#### PROVIDED ENTRIES ####

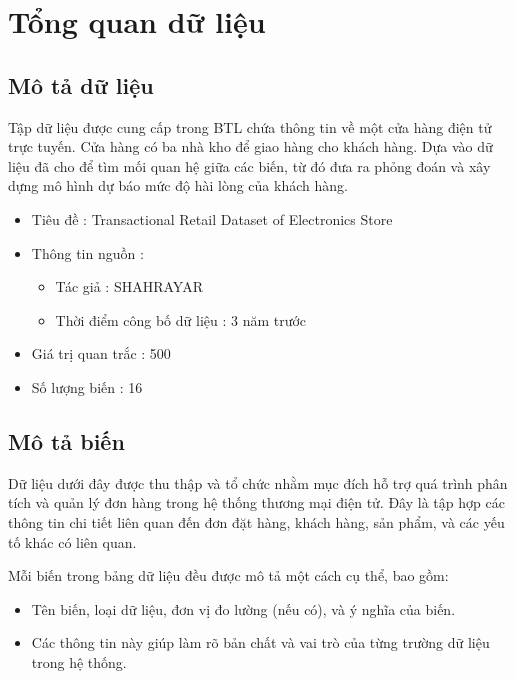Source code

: \section{Tổng quan dữ liệu}
\subsection{Mô tả dữ liệu}
Tập dữ liệu được cung cấp trong BTL chứa thông tin về một cửa hàng điện tử trực tuyến. Cửa hàng có ba nhà kho để giao hàng cho khách hàng. Dựa vào dữ liệu đã cho để tìm mối quan hệ giữa các biến, từ đó đưa ra phỏng đoán và xây dựng mô hình dự báo mức độ hài lòng của khách hàng.

\begin{itemize}
    \item Tiêu đề : Transactional Retail Dataset of Electronics Store
    \item Thông tin nguồn :
        \begin{itemize}
            \item Tác giả : SHAHRAYAR
            \item Thời điểm công bố dữ liệu : 3 năm trước
        \end{itemize}
    \item Giá trị quan trắc : 500
    \item Số lượng biến : 16
\end{itemize}

\subsection{Mô tả biến}
Dữ liệu dưới đây được thu thập và tổ chức nhằm mục đích hỗ trợ quá trình phân tích và quản lý đơn hàng trong hệ thống thương mại điện tử. Đây là tập hợp các thông tin chi tiết liên quan đến đơn đặt hàng, khách hàng, sản phẩm, và các yếu tố khác có liên quan.

Mỗi biến trong bảng dữ liệu đều được mô tả một cách cụ thể, bao gồm: 
\begin{itemize}
    \item Tên biến, loại dữ liệu, đơn vị đo lường (nếu có), và ý nghĩa của biến.
    \item Các thông tin này giúp làm rõ bản chất và vai trò của từng trường dữ liệu trong hệ thống.
\end{itemize}

\vspace{0.5cm}

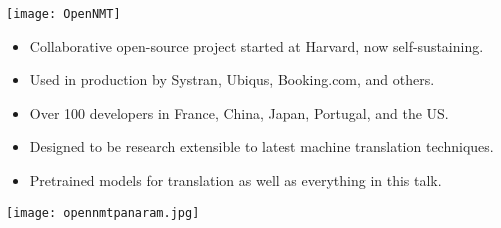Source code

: \begin{frame}
  \begin{center}
    \texttt{[image: OpenNMT]}
  \end{center}

  \begin{itemize}
  \item Collaborative open-source project started at Harvard, now self-sustaining.
    \air 
  \item Used in production by Systran, Ubiqus, Booking.com, and others.
    \air
  \item Over 100 developers in France, China, Japan, Portugal, and the US.
    \air
  \item Designed to be research extensible to latest machine translation techniques. 
    \air

  \item Pretrained models for translation as well as everything in this talk.
  \end{itemize}
\end{frame}

\begin{frame}
  \begin{center}
    \hspace*{-9cm}\texttt{[image: opennmtpanaram.jpg]}
  \end{center}
\end{frame}
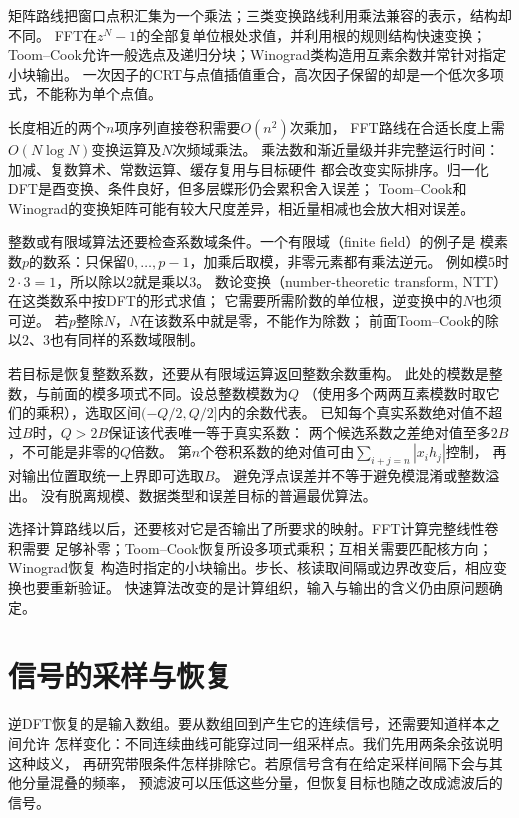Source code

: 矩阵路线把窗口点积汇集为一个乘法；三类变换路线利用乘法兼容的表示，结构却不同。
FFT在$z^N-1$的全部复单位根处求值，并利用根的规则结构快速变换；
Toom--Cook允许一般选点及递归分块；Winograd类构造用互素余数并常针对指定小块输出。
一次因子的CRT与点值插值重合，高次因子保留的却是一个低次多项式，不能称为单个点值。

长度相近的两个$n$项序列直接卷积需要$O(n^2)$次乘加，
FFT路线在合适长度上需$O(N\log N)$变换运算及$N$次频域乘法。
乘法数和渐近量级并非完整运行时间：加减、复数算术、常数运算、缓存复用与目标硬件
都会改变实际排序。归一化DFT是酉变换、条件良好，但多层蝶形仍会累积舍入误差；
Toom--Cook和Winograd的变换矩阵可能有较大尺度差异，相近量相减也会放大相对误差。

整数或有限域算法还要检查系数域条件。一个有限域（finite field）的例子是
模素数$p$的数系：只保留$0,\ldots,p-1$，加乘后取模，非零元素都有乘法逆元。
例如模$5$时$2\cdot3=1$，所以除以$2$就是乘以$3$。
数论变换（number-theoretic transform, NTT）在这类数系中按DFT的形式求值；
它需要所需阶数的单位根，逆变换中的$N$也须可逆。
若$p$整除$N$，$N$在该数系中就是零，不能作为除数；
前面Toom--Cook的除以$2$、$3$也有同样的系数域限制。

若目标是恢复整数系数，还要从有限域运算返回整数余数重构。
此处的模数是整数，与前面的模多项式不同。设总整数模数为$Q$
（使用多个两两互素模数时取它们的乘积），选取区间$(-Q/2,Q/2]$内的余数代表。
已知每个真实系数绝对值不超过$B$时，$Q>2B$保证该代表唯一等于真实系数：
两个候选系数之差绝对值至多$2B$，不可能是非零的$Q$倍数。
第$n$个卷积系数的绝对值可由$\sum_{i+j=n}|x_i h_j|$控制，
再对输出位置取统一上界即可选取$B$。
避免浮点误差并不等于避免模混淆或整数溢出。
没有脱离规模、数据类型和误差目标的普遍最优算法。

选择计算路线以后，还要核对它是否输出了所要求的映射。FFT计算完整线性卷积需要
足够补零；Toom--Cook恢复所设多项式乘积；互相关需要匹配核方向；Winograd恢复
构造时指定的小块输出。步长、核读取间隔或边界改变后，相应变换也要重新验证。
快速算法改变的是计算组织，输入与输出的含义仍由原问题确定。

\section{信号的采样与恢复}
\label{sec:signal-analysis-sampling}

逆DFT恢复的是输入数组。要从数组回到产生它的连续信号，还需要知道样本之间允许
怎样变化：不同连续曲线可能穿过同一组采样点。我们先用两条余弦说明这种歧义，
再研究带限条件怎样排除它。若原信号含有在给定采样间隔下会与其他分量混叠的频率，
预滤波可以压低这些分量，但恢复目标也随之改成滤波后的信号。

####

Please filter the entries above down to the lines holding "subsection" and copy them.

ANSWER TO THIS PROBLEM >>
\subsection{Mô tả dữ liệu}
\subsection{Mô tả biến}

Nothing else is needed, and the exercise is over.